▸ **WORK TO COMPLETE**
Consider the entries given below. Count the lines that include "Tmux" and give only the count.

[[ LISTED ENTRIES, beginning ]]

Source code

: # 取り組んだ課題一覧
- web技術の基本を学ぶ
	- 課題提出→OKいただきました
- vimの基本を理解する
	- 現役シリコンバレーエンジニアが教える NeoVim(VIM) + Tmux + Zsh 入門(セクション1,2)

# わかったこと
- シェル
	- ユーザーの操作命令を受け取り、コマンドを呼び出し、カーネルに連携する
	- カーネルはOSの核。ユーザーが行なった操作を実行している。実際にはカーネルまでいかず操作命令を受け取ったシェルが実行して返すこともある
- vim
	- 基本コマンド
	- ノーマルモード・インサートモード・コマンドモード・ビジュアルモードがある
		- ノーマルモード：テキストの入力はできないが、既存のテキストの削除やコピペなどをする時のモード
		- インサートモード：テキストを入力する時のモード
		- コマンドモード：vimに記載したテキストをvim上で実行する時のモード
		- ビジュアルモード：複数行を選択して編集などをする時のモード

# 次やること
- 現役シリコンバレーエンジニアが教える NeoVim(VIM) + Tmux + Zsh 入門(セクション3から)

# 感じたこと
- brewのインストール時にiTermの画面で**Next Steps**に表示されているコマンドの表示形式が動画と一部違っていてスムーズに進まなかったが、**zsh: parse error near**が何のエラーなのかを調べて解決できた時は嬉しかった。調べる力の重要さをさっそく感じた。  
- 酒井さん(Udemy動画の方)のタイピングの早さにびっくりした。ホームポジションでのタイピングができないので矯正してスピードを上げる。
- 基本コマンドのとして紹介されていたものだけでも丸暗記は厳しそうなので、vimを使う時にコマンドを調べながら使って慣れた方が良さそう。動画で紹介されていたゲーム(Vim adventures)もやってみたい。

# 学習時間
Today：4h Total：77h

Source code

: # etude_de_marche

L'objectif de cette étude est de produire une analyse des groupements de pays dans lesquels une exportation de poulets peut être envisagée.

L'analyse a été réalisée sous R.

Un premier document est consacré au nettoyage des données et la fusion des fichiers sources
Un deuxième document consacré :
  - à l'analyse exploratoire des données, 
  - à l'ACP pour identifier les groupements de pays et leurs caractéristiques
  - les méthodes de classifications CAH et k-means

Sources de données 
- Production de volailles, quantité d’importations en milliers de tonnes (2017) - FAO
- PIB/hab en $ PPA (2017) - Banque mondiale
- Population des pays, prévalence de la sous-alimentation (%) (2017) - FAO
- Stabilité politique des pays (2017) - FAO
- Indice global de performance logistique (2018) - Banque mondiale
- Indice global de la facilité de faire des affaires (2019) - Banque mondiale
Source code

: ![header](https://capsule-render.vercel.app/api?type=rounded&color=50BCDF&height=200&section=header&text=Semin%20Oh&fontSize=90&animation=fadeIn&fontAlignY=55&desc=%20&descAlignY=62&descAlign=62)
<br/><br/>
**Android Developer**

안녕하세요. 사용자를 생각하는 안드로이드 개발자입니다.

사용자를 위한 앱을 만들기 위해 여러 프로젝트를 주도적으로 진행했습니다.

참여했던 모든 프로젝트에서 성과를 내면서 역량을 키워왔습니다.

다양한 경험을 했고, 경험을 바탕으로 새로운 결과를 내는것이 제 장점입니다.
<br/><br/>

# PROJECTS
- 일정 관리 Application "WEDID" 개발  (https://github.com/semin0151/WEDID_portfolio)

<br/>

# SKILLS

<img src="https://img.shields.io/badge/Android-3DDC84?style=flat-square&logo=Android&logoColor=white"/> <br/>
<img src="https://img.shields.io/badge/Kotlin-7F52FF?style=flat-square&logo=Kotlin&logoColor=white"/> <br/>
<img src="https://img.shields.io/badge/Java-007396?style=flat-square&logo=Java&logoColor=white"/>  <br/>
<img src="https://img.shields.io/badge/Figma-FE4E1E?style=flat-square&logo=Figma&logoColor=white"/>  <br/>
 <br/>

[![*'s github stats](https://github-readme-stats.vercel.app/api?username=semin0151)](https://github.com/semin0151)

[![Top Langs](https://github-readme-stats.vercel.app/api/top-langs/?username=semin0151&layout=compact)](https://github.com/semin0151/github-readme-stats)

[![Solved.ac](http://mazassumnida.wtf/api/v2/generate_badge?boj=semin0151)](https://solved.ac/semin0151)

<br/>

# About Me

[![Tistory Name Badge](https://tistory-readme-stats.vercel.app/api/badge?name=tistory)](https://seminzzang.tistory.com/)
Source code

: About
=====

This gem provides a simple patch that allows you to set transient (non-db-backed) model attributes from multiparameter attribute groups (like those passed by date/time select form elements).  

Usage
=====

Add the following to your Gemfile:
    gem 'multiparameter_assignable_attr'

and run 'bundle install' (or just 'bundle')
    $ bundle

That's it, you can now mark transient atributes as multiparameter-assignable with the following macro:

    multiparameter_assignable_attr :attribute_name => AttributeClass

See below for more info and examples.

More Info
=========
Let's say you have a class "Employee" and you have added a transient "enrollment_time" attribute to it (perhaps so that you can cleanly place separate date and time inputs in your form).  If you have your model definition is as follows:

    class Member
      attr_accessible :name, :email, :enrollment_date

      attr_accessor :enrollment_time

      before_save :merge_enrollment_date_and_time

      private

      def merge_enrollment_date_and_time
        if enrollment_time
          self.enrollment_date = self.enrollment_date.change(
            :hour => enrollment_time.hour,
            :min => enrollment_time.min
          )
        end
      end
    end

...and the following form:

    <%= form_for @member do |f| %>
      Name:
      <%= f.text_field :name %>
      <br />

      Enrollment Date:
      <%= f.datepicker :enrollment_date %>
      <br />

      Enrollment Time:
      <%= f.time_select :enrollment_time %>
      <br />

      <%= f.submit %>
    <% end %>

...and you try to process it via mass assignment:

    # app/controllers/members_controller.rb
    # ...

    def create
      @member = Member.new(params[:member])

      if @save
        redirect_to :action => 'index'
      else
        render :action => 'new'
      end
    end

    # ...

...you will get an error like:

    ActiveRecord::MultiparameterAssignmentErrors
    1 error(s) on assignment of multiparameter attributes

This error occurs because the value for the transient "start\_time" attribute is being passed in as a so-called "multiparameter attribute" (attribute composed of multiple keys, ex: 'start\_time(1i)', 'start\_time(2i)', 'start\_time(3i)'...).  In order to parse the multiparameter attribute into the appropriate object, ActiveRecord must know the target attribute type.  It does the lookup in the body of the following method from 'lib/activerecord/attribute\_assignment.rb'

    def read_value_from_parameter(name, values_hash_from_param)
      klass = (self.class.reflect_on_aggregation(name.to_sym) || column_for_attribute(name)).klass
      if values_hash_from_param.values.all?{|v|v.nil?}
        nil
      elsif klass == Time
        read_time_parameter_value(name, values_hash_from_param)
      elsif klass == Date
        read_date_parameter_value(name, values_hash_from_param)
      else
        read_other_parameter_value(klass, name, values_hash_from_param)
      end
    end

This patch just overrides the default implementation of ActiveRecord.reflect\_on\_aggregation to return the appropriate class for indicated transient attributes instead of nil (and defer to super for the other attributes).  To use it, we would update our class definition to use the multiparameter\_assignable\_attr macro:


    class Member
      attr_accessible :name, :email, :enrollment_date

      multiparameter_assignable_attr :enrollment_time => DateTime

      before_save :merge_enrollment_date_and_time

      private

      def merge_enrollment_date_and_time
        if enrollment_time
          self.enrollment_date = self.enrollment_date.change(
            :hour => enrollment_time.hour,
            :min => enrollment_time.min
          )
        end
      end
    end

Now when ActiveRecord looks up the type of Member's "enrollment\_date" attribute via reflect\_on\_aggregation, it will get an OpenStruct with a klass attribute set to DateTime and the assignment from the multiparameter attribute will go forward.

[[ LISTED ENTRIES, end ]]

▸ **ANSWER TO THE PROBLEM**
2